▸ WHAT IS NEEDED:
Take the lines below between the one holding "- [github.com/klauspost/compress](github.com/klauspost/compress)" and the one holding "- [github.com/shirou/gopsutil](github.com/shirou/gopsutil)", inclusive, and copy them exactly. Add nothing.

(Source records)
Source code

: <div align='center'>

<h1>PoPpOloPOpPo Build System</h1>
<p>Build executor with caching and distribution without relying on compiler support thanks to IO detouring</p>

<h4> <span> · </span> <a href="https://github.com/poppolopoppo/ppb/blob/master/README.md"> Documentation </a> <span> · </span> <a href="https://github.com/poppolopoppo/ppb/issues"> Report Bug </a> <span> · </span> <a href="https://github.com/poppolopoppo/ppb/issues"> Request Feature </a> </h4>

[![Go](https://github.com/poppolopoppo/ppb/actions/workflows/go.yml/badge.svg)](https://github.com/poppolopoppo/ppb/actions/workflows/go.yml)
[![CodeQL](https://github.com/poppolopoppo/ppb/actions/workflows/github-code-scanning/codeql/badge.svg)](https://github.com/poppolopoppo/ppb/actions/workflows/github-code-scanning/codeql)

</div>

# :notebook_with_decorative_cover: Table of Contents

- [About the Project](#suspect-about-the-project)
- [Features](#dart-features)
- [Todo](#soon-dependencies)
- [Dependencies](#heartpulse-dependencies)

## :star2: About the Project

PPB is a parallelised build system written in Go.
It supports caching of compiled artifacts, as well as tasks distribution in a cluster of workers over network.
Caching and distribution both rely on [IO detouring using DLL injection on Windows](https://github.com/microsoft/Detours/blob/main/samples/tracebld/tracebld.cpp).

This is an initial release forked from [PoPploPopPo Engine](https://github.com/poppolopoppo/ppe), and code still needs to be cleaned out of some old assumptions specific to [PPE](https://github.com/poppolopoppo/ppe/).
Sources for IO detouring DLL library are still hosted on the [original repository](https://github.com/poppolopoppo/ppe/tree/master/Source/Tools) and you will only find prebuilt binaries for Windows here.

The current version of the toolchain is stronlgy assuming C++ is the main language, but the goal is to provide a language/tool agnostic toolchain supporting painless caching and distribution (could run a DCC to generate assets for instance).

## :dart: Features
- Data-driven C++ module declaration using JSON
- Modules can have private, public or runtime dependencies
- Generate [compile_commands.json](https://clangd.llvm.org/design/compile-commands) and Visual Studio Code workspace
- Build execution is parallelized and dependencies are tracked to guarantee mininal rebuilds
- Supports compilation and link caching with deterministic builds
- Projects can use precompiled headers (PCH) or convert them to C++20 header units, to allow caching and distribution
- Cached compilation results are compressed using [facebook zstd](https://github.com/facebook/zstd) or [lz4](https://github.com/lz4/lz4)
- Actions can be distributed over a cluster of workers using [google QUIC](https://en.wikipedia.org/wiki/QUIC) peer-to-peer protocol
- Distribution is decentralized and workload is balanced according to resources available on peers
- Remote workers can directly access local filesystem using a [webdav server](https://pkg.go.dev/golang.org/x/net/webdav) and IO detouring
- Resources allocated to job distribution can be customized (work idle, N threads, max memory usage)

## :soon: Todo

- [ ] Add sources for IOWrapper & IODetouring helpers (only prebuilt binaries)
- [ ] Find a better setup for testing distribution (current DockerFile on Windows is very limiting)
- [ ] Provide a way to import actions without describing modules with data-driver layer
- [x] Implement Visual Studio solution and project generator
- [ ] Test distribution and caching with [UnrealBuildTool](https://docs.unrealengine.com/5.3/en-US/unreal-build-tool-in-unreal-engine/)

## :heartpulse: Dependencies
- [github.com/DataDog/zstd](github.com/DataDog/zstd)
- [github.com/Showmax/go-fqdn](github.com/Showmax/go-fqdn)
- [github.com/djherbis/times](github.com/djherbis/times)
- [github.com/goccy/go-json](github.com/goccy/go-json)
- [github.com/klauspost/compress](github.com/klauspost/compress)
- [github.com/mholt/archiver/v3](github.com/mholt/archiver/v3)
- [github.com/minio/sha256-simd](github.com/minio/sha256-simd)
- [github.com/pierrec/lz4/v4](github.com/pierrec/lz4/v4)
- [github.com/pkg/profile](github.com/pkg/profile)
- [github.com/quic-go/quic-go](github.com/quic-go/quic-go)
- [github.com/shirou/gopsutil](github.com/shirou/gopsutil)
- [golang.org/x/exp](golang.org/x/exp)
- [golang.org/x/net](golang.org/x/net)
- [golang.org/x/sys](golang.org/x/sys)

▸ YOUR RESPONSE:
- [github.com/klauspost/compress](github.com/klauspost/compress)
- [github.com/mholt/archiver/v3](github.com/mholt/archiver/v3)
- [github.com/minio/sha256-simd](github.com/minio/sha256-simd)
- [github.com/pierrec/lz4/v4](github.com/pierrec/lz4/v4)
- [github.com/pkg/profile](github.com/pkg/profile)
- [github.com/quic-go/quic-go](github.com/quic-go/quic-go)
- [github.com/shirou/gopsutil](github.com/shirou/gopsutil)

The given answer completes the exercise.